**ACTIVITY:** Take the entries below and print, exactly, the stretch from the line containing "- Sarah: prohibitive" through the line containing "- 3 more days", both included.

◆ ◆ ◆ ◆ ◆ ◆ ◆

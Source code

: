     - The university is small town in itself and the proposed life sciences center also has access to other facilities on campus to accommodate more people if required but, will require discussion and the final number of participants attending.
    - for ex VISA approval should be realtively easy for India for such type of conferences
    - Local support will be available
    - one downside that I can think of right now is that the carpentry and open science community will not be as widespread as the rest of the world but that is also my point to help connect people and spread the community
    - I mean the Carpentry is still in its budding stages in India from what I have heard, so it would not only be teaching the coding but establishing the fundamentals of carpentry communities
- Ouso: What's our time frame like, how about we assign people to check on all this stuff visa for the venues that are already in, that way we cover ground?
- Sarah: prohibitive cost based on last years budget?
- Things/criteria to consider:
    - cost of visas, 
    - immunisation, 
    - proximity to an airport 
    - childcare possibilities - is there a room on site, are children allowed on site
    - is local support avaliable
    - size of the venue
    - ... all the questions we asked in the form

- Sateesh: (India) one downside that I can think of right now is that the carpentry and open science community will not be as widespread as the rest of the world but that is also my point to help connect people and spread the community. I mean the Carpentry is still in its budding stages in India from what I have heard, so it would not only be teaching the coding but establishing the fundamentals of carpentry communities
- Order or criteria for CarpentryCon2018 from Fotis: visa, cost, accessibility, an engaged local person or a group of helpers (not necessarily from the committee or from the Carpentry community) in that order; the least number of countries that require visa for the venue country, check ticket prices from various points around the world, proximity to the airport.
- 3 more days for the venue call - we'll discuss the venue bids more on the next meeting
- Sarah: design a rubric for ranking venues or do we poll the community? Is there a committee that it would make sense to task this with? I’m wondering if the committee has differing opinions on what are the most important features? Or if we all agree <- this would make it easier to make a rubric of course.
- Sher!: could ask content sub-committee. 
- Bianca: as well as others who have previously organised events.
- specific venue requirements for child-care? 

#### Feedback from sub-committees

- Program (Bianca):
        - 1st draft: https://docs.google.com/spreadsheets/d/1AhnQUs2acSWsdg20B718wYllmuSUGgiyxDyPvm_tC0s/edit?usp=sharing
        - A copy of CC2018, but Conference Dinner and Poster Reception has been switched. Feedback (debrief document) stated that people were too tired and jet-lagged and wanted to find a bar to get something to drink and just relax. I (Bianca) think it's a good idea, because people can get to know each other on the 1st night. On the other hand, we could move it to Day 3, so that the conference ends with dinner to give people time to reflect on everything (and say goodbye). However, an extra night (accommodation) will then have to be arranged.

◆ ◆ ◆ ◆ ◆ ◆ ◆

**TASK SOLUTION:**
- Sarah: prohibitive cost based on last years budget?
- Things/criteria to consider:
    - cost of visas, 
    - immunisation, 
    - proximity to an airport 
    - childcare possibilities - is there a room on site, are children allowed on site
    - is local support avaliable
    - size of the venue
    - ... all the questions we asked in the form

- Sateesh: (India) one downside that I can think of right now is that the carpentry and open science community will not be as widespread as the rest of the world but that is also my point to help connect people and spread the community. I mean the Carpentry is still in its budding stages in India from what I have heard, so it would not only be teaching the coding but establishing the fundamentals of carpentry communities
- Order or criteria for CarpentryCon2018 from Fotis: visa, cost, accessibility, an engaged local person or a group of helpers (not necessarily from the committee or from the Carpentry community) in that order; the least number of countries that require visa for the venue country, check ticket prices from various points around the world, proximity to the airport.
- 3 more days for the venue call - we'll discuss the venue bids more on the next meeting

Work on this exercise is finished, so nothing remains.